Tuesday, February 11, 2014

The devil in a bottle

The experience of Mikhail Bulgakov's short story Morphine is exquisite and hallucinatory, but its meaning is a little elusive.

On the surface it's the story of a young country doctor who turns to morphine to quell his stomach pains, perhaps the manifestation of a deeper suffering. Polyakov had been in love with an opera singer, but she left him. "I was a man full of joie de vivre until my domestic drama."

Add a layer of biographical context. Bulgakov himself was addicted to morphine. During the First World War he served as a doctor on the front, where he suffered serious injuries and developed a habit.

Polyakov tries to wean himself from morphine by taking cocaine. "The Devil in a bottle. Cocaine is the Devil in a bottle":
There's no pain. On, on the contrary: I'm anticipating the euphoria that will soon be coming. And then it does come. I know of it because the sounds of the accordion which Vlas the watchman, rejoicing at spring, is playing on the porch, the ragged, hoarse sounds of the accordion, which come flying to me, muffled, through the window pane, become angelic voices, and the rough basses in billowing furs hum like a heavenly choir. But then, after an instant, obeying some mysterious law which isn't described in a single one of the pharmacology books, the cocaine in the blood is transformed into something new. I know: it's a mixture of the Devil and my blood. And on the porch Vlas flags, and I hate him, while the sunset, with an uneasy rumbling, scorches my innards. And that's how it is several times running in the course of an evening until I realize that I'm poisoned. My heart starts thumping such that I can feel it in my arms, in my temples... and then it sinks into an abyss, and there are sometimes moments when I think that Dr Polyakov won't come back to life again...

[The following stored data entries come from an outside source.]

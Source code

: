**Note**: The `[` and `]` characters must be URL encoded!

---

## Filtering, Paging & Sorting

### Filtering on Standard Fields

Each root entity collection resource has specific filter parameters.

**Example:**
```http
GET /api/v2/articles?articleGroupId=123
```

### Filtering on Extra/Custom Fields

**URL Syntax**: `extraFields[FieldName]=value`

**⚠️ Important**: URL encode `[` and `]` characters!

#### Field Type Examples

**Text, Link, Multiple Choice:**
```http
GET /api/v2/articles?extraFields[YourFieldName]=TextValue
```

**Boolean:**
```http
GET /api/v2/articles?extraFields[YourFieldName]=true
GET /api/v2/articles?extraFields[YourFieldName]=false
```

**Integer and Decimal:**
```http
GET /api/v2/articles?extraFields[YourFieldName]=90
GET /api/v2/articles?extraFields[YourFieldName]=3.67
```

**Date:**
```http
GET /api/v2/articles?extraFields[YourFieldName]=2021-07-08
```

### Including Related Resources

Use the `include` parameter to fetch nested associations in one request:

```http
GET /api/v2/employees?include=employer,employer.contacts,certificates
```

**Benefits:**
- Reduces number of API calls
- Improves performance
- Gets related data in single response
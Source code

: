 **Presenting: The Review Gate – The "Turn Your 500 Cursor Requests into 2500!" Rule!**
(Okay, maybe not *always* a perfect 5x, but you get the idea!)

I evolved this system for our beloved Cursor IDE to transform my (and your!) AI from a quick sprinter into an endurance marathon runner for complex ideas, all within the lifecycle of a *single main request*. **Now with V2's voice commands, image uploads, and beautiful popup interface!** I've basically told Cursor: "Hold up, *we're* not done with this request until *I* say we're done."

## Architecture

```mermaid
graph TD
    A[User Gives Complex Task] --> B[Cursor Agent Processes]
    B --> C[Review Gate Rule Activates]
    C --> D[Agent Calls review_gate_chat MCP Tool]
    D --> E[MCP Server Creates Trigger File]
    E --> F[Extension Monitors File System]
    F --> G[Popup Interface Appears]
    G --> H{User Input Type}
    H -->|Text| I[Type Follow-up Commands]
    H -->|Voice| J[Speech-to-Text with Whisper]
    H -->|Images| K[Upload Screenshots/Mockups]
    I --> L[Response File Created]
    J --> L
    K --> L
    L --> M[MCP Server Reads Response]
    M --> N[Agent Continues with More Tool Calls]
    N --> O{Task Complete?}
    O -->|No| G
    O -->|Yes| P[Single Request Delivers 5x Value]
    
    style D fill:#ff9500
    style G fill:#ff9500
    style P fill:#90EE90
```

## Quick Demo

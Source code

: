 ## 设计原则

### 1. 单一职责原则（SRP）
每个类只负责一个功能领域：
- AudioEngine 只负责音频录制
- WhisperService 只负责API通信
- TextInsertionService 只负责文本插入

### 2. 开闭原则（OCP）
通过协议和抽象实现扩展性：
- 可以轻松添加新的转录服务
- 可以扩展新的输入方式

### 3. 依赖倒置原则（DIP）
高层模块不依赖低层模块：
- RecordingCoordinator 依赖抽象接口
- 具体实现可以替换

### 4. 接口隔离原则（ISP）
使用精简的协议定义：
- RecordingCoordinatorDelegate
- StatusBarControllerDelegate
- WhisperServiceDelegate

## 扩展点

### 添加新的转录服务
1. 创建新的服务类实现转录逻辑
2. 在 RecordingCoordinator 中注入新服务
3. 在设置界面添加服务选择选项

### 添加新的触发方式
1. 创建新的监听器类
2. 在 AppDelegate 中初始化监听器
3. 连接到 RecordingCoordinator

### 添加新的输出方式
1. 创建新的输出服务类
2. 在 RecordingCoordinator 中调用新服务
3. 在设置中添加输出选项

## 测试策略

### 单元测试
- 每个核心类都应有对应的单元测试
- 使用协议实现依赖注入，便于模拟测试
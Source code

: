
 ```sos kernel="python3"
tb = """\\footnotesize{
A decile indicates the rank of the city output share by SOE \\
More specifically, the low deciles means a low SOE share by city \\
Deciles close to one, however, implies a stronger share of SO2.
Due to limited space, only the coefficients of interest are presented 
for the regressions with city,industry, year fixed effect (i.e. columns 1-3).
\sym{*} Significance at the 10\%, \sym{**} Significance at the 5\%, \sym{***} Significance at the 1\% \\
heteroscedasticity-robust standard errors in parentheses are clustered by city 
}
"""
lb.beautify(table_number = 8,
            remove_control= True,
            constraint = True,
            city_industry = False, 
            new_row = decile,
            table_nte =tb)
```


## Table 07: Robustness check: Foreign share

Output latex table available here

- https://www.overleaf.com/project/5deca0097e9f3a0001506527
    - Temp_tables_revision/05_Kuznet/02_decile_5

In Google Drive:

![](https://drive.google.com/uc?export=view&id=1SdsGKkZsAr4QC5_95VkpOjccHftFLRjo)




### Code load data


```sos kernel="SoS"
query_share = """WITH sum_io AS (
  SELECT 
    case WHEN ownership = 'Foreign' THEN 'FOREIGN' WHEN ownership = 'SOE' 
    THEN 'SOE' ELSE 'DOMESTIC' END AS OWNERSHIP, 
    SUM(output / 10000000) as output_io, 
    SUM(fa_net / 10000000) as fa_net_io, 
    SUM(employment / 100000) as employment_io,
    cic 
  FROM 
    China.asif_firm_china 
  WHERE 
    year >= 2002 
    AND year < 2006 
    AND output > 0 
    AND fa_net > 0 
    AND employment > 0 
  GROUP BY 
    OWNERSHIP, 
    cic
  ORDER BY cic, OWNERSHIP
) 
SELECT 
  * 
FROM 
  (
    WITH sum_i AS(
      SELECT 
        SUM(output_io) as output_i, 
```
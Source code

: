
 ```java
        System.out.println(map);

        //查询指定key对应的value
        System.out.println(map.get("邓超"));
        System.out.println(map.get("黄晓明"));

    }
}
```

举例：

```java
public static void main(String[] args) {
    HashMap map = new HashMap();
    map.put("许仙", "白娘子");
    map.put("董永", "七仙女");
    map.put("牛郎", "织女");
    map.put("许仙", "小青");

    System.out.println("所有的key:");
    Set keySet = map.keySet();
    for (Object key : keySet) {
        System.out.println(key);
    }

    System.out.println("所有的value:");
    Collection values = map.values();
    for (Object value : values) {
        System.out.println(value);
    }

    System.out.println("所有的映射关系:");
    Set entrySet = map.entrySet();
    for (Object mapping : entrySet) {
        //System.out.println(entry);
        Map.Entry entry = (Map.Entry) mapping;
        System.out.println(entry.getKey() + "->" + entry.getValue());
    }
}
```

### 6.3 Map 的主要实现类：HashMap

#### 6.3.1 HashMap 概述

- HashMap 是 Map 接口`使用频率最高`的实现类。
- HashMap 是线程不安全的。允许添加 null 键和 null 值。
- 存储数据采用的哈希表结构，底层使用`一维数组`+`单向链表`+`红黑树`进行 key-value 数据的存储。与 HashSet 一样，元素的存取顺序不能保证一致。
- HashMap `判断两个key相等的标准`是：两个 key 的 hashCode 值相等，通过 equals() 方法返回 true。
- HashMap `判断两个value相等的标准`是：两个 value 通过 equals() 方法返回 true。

But a Bulgakov-loving Russian I know tells me this is a story about the revolution, how morphine (or vodka, or whatever) is the only means of coping with the insanity, horror, devastation, absurdity of sovietism.

Indeed, Polyakov's diary runs from January 1917 till his death in February 1918. "There's a revolution going on there." "Far, far away is dishevelled, turbulent Moscow." Perhaps the woman he pines for, unreasonably, is Mother Russia.

Medical professionals will view Morphine as a document with educational value, for example: "Bulgakov's short story Morphine documents the decline of Dr Polyakov and illustrates a number of salient professional issues such as self-medication, abuse of authority and risks to patients."

So many stories in this one story. And if we go back to the beginning, it's still not clear where happiness lies.

Morphine was originally published in 1926 and is generally collected in A Country Doctor's Notebook. Morphine is also published on its own as a New Directions Pearl.

Has anybody seen the adaptation of A Young Doctor's Notebook with Jon Hamm and Daniel Radcliffe?